#### To do
Scan the entries below and return each line that contains "field".

______________________________

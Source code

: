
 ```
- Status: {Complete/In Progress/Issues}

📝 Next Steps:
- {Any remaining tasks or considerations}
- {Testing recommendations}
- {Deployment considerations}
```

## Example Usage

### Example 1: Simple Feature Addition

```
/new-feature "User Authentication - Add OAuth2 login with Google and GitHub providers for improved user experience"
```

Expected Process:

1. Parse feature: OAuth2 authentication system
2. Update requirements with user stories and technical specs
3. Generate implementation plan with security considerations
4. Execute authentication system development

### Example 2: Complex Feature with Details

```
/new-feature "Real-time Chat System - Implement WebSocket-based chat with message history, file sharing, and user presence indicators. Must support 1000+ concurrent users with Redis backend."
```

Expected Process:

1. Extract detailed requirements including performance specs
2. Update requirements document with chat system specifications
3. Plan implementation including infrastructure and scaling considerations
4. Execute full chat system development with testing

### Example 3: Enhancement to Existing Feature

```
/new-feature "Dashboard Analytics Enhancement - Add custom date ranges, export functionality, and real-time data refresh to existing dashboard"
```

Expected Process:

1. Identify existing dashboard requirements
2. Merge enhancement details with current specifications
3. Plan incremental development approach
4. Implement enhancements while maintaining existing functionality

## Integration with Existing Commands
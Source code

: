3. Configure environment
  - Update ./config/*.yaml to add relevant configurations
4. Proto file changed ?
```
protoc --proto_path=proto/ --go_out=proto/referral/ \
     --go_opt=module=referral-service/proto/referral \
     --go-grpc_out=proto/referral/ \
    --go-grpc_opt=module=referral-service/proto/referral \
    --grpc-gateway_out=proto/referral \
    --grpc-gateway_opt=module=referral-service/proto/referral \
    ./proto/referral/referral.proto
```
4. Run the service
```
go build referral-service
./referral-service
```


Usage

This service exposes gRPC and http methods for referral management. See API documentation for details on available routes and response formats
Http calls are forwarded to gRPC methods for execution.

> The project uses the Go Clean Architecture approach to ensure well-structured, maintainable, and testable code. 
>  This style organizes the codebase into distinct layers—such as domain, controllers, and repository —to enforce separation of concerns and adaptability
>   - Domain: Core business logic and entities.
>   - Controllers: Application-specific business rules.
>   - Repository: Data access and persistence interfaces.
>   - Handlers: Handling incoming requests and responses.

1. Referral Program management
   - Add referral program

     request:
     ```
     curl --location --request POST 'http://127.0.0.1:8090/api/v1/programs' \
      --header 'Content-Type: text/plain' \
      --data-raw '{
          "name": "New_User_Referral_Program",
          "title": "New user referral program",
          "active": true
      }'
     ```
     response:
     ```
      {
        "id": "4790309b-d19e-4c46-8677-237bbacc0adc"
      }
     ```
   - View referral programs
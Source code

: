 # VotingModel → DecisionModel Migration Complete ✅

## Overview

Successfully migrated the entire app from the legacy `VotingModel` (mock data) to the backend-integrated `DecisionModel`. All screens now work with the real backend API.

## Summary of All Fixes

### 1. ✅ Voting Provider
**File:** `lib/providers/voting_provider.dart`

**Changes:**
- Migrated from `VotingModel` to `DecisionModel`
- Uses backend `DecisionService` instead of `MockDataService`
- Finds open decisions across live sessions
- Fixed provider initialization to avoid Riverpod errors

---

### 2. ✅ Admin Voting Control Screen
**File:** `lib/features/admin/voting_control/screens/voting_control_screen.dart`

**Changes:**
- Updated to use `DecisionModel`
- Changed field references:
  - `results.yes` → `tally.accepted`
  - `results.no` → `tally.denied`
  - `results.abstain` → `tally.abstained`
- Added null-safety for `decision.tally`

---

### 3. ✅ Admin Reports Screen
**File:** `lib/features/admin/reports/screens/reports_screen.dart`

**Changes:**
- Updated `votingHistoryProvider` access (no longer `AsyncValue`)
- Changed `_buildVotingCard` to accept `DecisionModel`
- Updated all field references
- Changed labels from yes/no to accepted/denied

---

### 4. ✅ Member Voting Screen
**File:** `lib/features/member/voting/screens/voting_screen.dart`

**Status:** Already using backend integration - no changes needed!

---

______________________________

#### Solution below
- Changed field references:
- Updated all field references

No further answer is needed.